# Aim of the task
Below are some entries; reproduce them exactly and leave every picture out.

>>>>

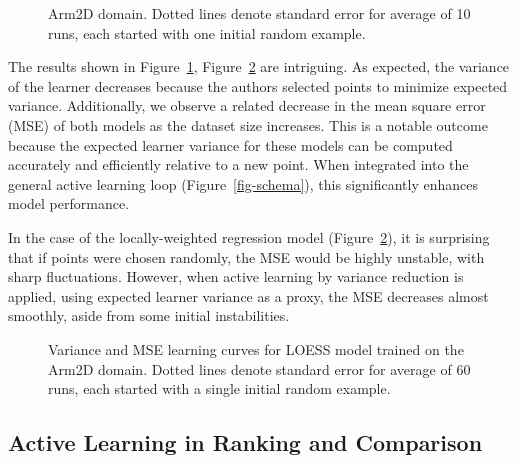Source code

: \documentclass[
  letterpaper,
  numbers=noenddot,
  DIV=11]{scrreprt}
\theoremstyle{definition}
\theoremstyle{plain}
\theoremstyle{plain}
\theoremstyle{remark}
\begin{document}
\begin{figure}


\caption{\label{fig-empirical:gauss}Arm2D domain. Dotted lines denote
standard error for average of 10 runs, each started with one initial
random example.}

\end{figure}%

The results shown in
Figure~\ref{fig-empirical:gauss}, Figure~\ref{fig-empirical:regress} are
intriguing. As expected, the variance of the learner decreases because
the authors selected points to minimize expected variance. Additionally,
we observe a related decrease in the mean square error (MSE) of both
models as the dataset size increases. This is a notable outcome because
the expected learner variance for these models can be computed
accurately and efficiently relative to a new point. When integrated into
the general active learning loop (Figure~\ref{fig-schema}), this
significantly enhances model performance.

In the case of the locally-weighted regression model
(Figure~\ref{fig-empirical:regress}), it is surprising that if points
were chosen randomly, the MSE would be highly unstable, with sharp
fluctuations. However, when active learning by variance reduction is
applied, using expected learner variance as a proxy, the MSE decreases
almost smoothly, aside from some initial instabilities.

\begin{figure}


\caption{\label{fig-empirical:regress}Variance and MSE learning curves
for LOESS model trained on the Arm2D domain. Dotted lines denote
standard error for average of 60 runs, each started with a single
initial random example.}

\end{figure}%

\subsection{Active Learning in Ranking and
Comparison}\label{active-learning-in-ranking-and-comparison}
\end{document}
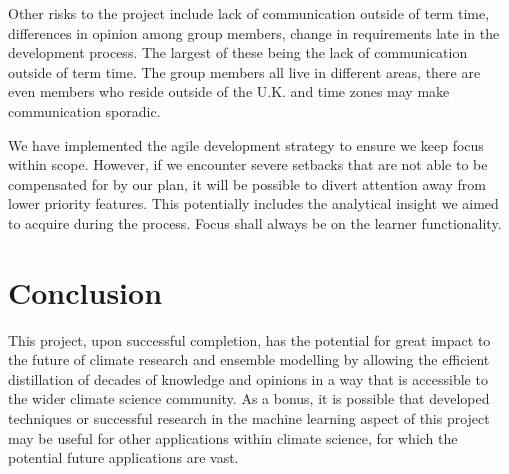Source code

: \documentclass{ecmm427_assignment}
\begin{document}
 Other risks to the project include lack of communication outside of term time, differences in opinion among group members, change in requirements late in the development process. The largest of these being the lack of communication outside of term time. The group members all live in different areas, there are even members who reside outside of the U.K. and time zones may make communication sporadic. 

We have implemented the agile development strategy to ensure we keep focus within scope. However, if we encounter severe setbacks that are not able to be compensated for by our plan, it will be possible to divert attention away from lower priority features. This potentially includes the analytical insight we aimed to acquire during the process. Focus shall always be on the learner functionality.
 
 \section{Conclusion}
 
 This project, upon successful completion, has the potential for great impact to the future of climate research and ensemble modelling by allowing the efficient distillation of decades of knowledge and opinions in a way that is accessible to the wider climate science community. As a bonus, it is possible that developed techniques or successful research in the machine learning aspect of this project may be useful for other applications within climate science, for which the potential future applications are vast.


\end{document}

<<<<

# Solution for this task
Source code

: \documentclass[
  letterpaper,
  numbers=noenddot,
  DIV=11]{scrreprt}
\theoremstyle{definition}
\theoremstyle{plain}
\theoremstyle{plain}
\theoremstyle{remark}
\begin{document}
\begin{figure}


\caption{\label{fig-empirical:gauss}Arm2D domain. Dotted lines denote
standard error for average of 10 runs, each started with one initial
random example.}

\end{figure}%

The results shown in
Figure~\ref{fig-empirical:gauss}, Figure~\ref{fig-empirical:regress} are
intriguing. As expected, the variance of the learner decreases because
the authors selected points to minimize expected variance. Additionally,
we observe a related decrease in the mean square error (MSE) of both
models as the dataset size increases. This is a notable outcome because
the expected learner variance for these models can be computed
accurately and efficiently relative to a new point. When integrated into
the general active learning loop (Figure~\ref{fig-schema}), this
significantly enhances model performance.

In the case of the locally-weighted regression model
(Figure~\ref{fig-empirical:regress}), it is surprising that if points
were chosen randomly, the MSE would be highly unstable, with sharp
fluctuations. However, when active learning by variance reduction is
applied, using expected learner variance as a proxy, the MSE decreases
almost smoothly, aside from some initial instabilities.

\begin{figure}


\caption{\label{fig-empirical:regress}Variance and MSE learning curves
for LOESS model trained on the Arm2D domain. Dotted lines denote
standard error for average of 60 runs, each started with a single
initial random example.}

\end{figure}%

\subsection{Active Learning in Ranking and
Comparison}\label{active-learning-in-ranking-and-comparison}
\end{document}
Source code

: \documentclass{ecmm427_assignment}
\begin{document}
 Other risks to the project include lack of communication outside of term time, differences in opinion among group members, change in requirements late in the development process. The largest of these being the lack of communication outside of term time. The group members all live in different areas, there are even members who reside outside of the U.K. and time zones may make communication sporadic. 

We have implemented the agile development strategy to ensure we keep focus within scope. However, if we encounter severe setbacks that are not able to be compensated for by our plan, it will be possible to divert attention away from lower priority features. This potentially includes the analytical insight we aimed to acquire during the process. Focus shall always be on the learner functionality.
 
 \section{Conclusion}
 
 This project, upon successful completion, has the potential for great impact to the future of climate research and ensemble modelling by allowing the efficient distillation of decades of knowledge and opinions in a way that is accessible to the wider climate science community. As a bonus, it is possible that developed techniques or successful research in the machine learning aspect of this project may be useful for other applications within climate science, for which the potential future applications are vast.


\end{document}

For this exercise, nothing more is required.